Joie des questions insolubles, plaisir des imbroglios dramatiques, voluptés inhérentes à ces problèmes, posés selon l’art, qui sont offerts et résolus deux cents fois de suite sur nos théâtres populaires!
Tout est spectacle ici-bas, et, au fond, le peuple noble est un peuple comme l’autre. Il a ses curiosités propres, ses naïvetés, ses commérages…
Quelques minutes après une heure du matin, cette charmante princesse Nita d’Eppstein dansait donc un quadrille avec l’un des deux seuls Buridan, qui fussent dans les salons de Clare, tandis que l’autre Buridan promenait Mme la comtesse.
Nous sommes forcés de nous occuper tout d’abord de ces deux Buridan, quoique l’entrée d’un très illustre avocat fit en ce moment sensation. Nous nommerons l’illustre avocat M. Mercier, permettant à chacun de reconnaître, sous cet humble pseudonyme, une des gloires les plus éclatantes du barreau français. Nous ajouterons seulement que sa présence donna un intérêt plus vif aux bruits qui couraient, d’autant que le jeune prince Policeni, quittant le bras du duc de B…, sur un signe de la comtesse, fut incontinent présenté à M. Mercier, qui l’entraîna dans une embrasure.
L’affaire s’engageait judiciairement.
Ce garde du corps du roi de Naples était-il assez puissant déjà pour que Mme la comtesse tentât un compromis?
Ceux qui prétendaient savoir le fond des choses, et cette classe est toujours assez nombreuse dans de pareilles foules, souriaient avec suffisance et prononçaient le mot: procès. Procès inévitable.
Il y avait un autre héritier de Clare, un Louis XVII aussi de cette royauté privée, un personnage mystérieux, romanesque, impossible: un M. Cœur qui peignait des enseignes et des tableaux pour MM. les artistes en foire!
Une aventure de l’autre monde, celle-là, et à laquelle aucune personne raisonnable ne voulait entendre, excepté cette bonne dame là-bas, la marquise douairière de La Rochegaroux qui était devenue pauvre à force de croire. Elle avait cru, de compte fait, à treize Louis XVII différents, qui lui avaient coûté chacun un treizième de son douaire.
Elle aurait cru à Similor, si cet artiste était venu chez elle lui dire: «Je suis Agamemnon!»
Au faubourg Saint-Germain, la douairière de La Rochegaroux s’appelle légion. Les escrocs savent cela et affluent.
Le premier Buridan, celui qui avait l’honneur très envié de promener Mme la comtesse du Bréhut de Clare, était Léon Malevoy. Il semblait calme; il était fait désormais à sa fièvre.
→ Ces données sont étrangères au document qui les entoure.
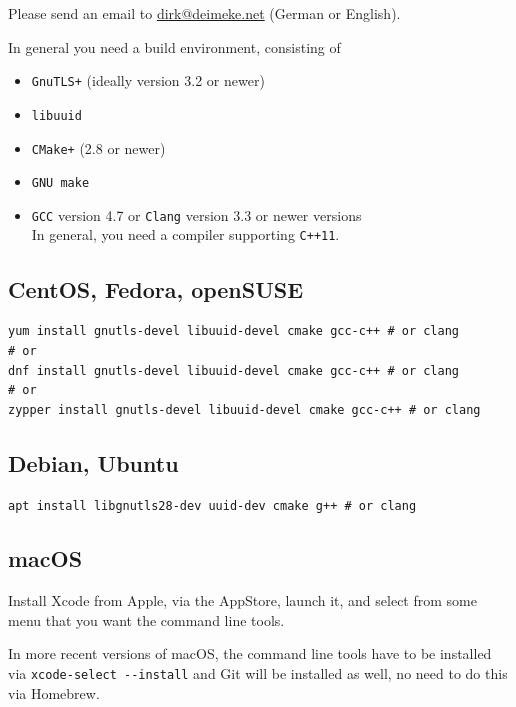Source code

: \documentclass[DIV=12,fontsize=12pt,parskip=half,paper=portrait,%
               headheight=61pt,headinclude=yes,%
               footheight=15pt,footinclude=no]{scrartcl}
\begin{document}
Please send an email to \href{mailto:dirk@deimeke.net}{dirk@deimeke.net} (German or English).

In general you need a build environment, consisting of
\begin{itemize}
    \item \texttt{GnuTLS+} (ideally version 3.2 or newer)
    \item \texttt{libuuid}
    \item \texttt{CMake+} (2.8 or newer)
    \item \texttt{GNU make}
    \item \texttt{GCC} version 4.7 or \texttt{Clang} version 3.3 or newer versions \\
        {\small In general, you need a compiler supporting \texttt{C++11}.}
\end{itemize}

\subsection{CentOS, Fedora, openSUSE}

\begin{lstlisting}
yum install gnutls-devel libuuid-devel cmake gcc-c++ # or clang
# or
dnf install gnutls-devel libuuid-devel cmake gcc-c++ # or clang
# or
zypper install gnutls-devel libuuid-devel cmake gcc-c++ # or clang\end{lstlisting}

\subsection{Debian, Ubuntu}

\begin{lstlisting}
apt install libgnutls28-dev uuid-dev cmake g++ # or clang\end{lstlisting}

\subsection{macOS}

Install Xcode from Apple, via the AppStore, launch it, and select from some menu that you want the command line tools.

In more recent versions of macOS, the command line tools have to be installed via \verb=xcode-select --install= and Git will be installed as well, no need to do this via Homebrew.
\end{document}
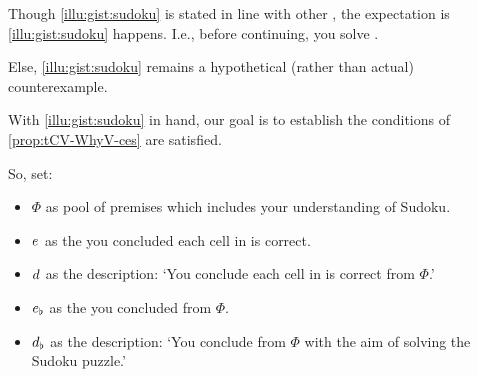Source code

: \begin{note}
\begin{scenario}
\begin{figure}[h!]
\begin{subfigure}{.45\linewidth}
        \caption*{\sudokuPuzR{}}
      \end{subfigure}
    \end{figure}
    \vspace{-\baselineskip}
  \end{scenario}
\end{note}

\begin{note}
  Though \autoref{illu:gist:sudoku} is stated in line with other , the expectation is \autoref{illu:gist:sudoku} happens.
  I.e., before continuing, you solve \sudokuPuzL{}.

  Else, \autoref{illu:gist:sudoku} remains a hypothetical (rather than actual) counterexample.
\end{note}


\begin{note}
  With \autoref{illu:gist:sudoku} in hand, our goal is to establish the conditions of \autoref{prop:tCV-WhyV-ces} are satisfied.

  So, set:
  \begin{itemize}
  \item
    \(\Phi\) as pool of premises which includes your understanding of Sudoku.
  \item
    \(e\sb{}\) as the  you concluded each cell in \sudokuPuzL{} is correct.
  \item
    \(d\sb{}\) as the description: `You conclude each cell in \sudokuPuzL{} is correct from \(\Phi\).'
  \item
    \(e\sb{\flat}\) as the  you concluded \sudokuLPV{} from \(\Phi\).
  \item
    \(d\sb{\flat}\) as the description: `You conclude \sudokuLPV{} from \(\Phi\) with the aim of solving the Sudoku puzzle.'
  \end{itemize}
\end{note}

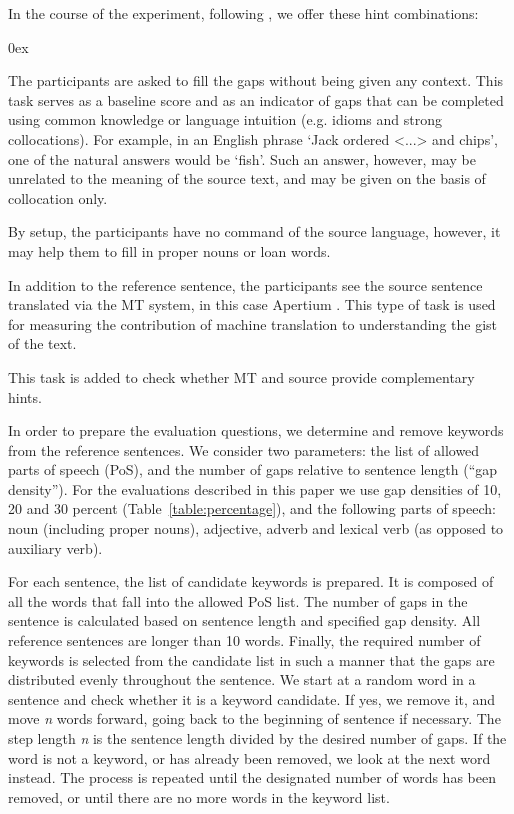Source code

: \documentclass[11pt]{article}
\newcommand{\comment}[1]{}
\begin{document}
In the course of the experiment, following \cite{oregan13}, we offer these hint combinations:
\begin{description}\itemsep 0ex
\item[Reference sentence only:] The participants are asked to fill the gaps without being given
any context. This task serves as a baseline score and as an indicator of gaps
that can be completed using common knowledge or language intuition (e.g.
idioms and strong collocations). For example, in an English phrase `Jack ordered <...> and chips', one of the natural answers would be `fish'. Such an answer, however, may be unrelated to the meaning of the source text, and may be given on the basis of collocation only.
\item[Reference sentence and source sentence:] By setup, the
participants have no command of the source language, however, it may help them to fill
in proper nouns or loan words.
\item[Reference sentence and MT hint:] In addition to the reference sentence, the
participants see the source sentence translated via the MT system, in this case Apertium \citep{forcada11}. This type of task is
used for measuring the contribution of machine translation to understanding the
gist of the text.
\item[Reference sentence and both hints:] This task is
added to check whether MT and source provide complementary hints.
\end{description}

In order to prepare the evaluation questions, we determine and remove keywords from the 
reference sentences. We consider two parameters: the list of allowed parts of speech (PoS), and the 
number of gaps relative to sentence length (``gap density''). For the evaluations described in 
this paper we use gap densities of 10, 20 and 30 percent (Table~\ref{table:percentage}), and the following parts of speech: noun (including proper nouns), adjective, adverb and lexical verb (as opposed to auxiliary verb).

For each sentence, the list of candidate keywords is prepared. It is composed of all the words that 
fall into the allowed PoS list. The number of gaps in the sentence is calculated based on 
sentence length and specified gap density. All reference sentences are longer than 10 words. Finally, the required number of keywords is selected 
from the candidate list in such a manner that the gaps are distributed evenly throughout the sentence. We start at a random word in a sentence and check whether it is a keyword candidate. If yes, we remove it, and move \emph{n} words forward, going back to the beginning of sentence if necessary. The step length \emph{n} is the sentence length divided by the desired number of gaps. If the word is not a keyword, or has already been removed, we look at the next word instead. The process is repeated until the designated number of words has been removed, or until there are no more words in the keyword list.
\end{document}
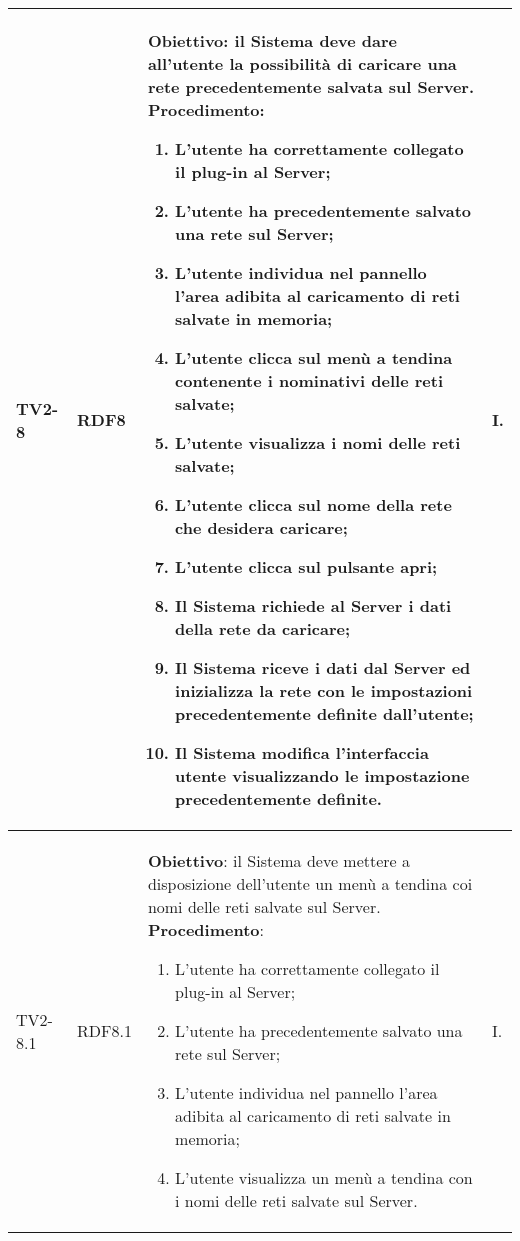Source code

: \begin{longtable}{|C{.15\textwidth}|C{.13\textwidth}|m{.52\textwidth}|C{.08\textwidth}|}
TV2-8 & RDF8 &
	\textbf{Obiettivo}: il Sistema deve dare all'utente la possibilità di caricare una rete precedentemente salvata sul Server. \newline
	\textbf{Procedimento}:
	\begin{enumerate}
		\item L'utente ha correttamente collegato il plug-in al Server;
		\item L'utente ha precedentemente salvato una rete sul Server;
		\item L'utente individua nel pannello l'area adibita al caricamento di reti salvate in memoria;
		\item L'utente clicca sul menù a tendina contenente i nominativi delle reti salvate;
		\item L'utente visualizza i nomi delle reti salvate;
		\item L'utente clicca sul nome della rete che desidera caricare;
		\item L'utente clicca sul pulsante apri;
		\item Il Sistema richiede al Server i dati della rete da caricare;
		\item Il Sistema riceve i dati dal Server ed inizializza la rete con le impostazioni precedentemente definite dall'utente;
		\item Il Sistema modifica l'interfaccia utente visualizzando le impostazione precedentemente definite.
	\end{enumerate}
	& I. \\
\hline

TV2-8.1 & RDF8.1 &
	\textbf{Obiettivo}: il Sistema deve mettere a disposizione dell'utente un menù a tendina coi nomi delle reti salvate sul Server. \newline
	\textbf{Procedimento}:
	\begin{enumerate}
		\item L'utente ha correttamente collegato il plug-in al Server;
		\item L'utente ha precedentemente salvato una rete sul Server;
		\item L'utente individua nel pannello l'area adibita al caricamento di reti salvate in memoria;
		\item L'utente visualizza un menù a tendina con i nomi delle reti salvate sul Server.
	\end{enumerate}
	& I. \\
\hline


\end{longtable}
– Eh bien! lui dit la comtesse en sortant de la galerie où était l’orchestre, ai-je accompli ma promesse? Avez-vous entendu parler du juge d’instruction?
– Non, répondit le jeune notaire. Je suis maintenant fixé sur ce fait que vous tenez mon sort entre vos mains.
– C’est déjà quelque chose, murmura Marguerite en riant et en distribuant des signes de tête à la ronde, car elle voulait être reconnue et poser en quelque sorte son identité sous ce costume de volcan. Je ne suis pas bien méchante, vous savez, et j’ai conservé un grand faible pour vous. Pourquoi votre sœur n’est-elle pas venue?
– Elle s’est trouvée malade au moment de partir, répliqua Léon avec embarras.
La comtesse resta un instant pensive, puis elle dit:
– C’est une charmante jeune personne. Peut-être vaut-il mieux, en effet, qu’elle ne soit point mêlée à tout ceci… Vous êtes-vous enfin rencontré avec notre fameux M. Cœur?
– Il m’a fait trois visites, repartit Léon; je suis allé le voir un nombre égal de fois. Il semble que le hasard s’en mêle et nous sépare.
– Qui sait! murmura la comtesse avec une significative lenteur. Vous ne vous trouverez peut-être que trop tôt en face l’un de l’autre. Je vous l’ai dit déjà: je suis pour vous deux une manière de camarade; je ne voudrais pas qu’il vous arrivât malheur… ni à l’un, ni à l’autre!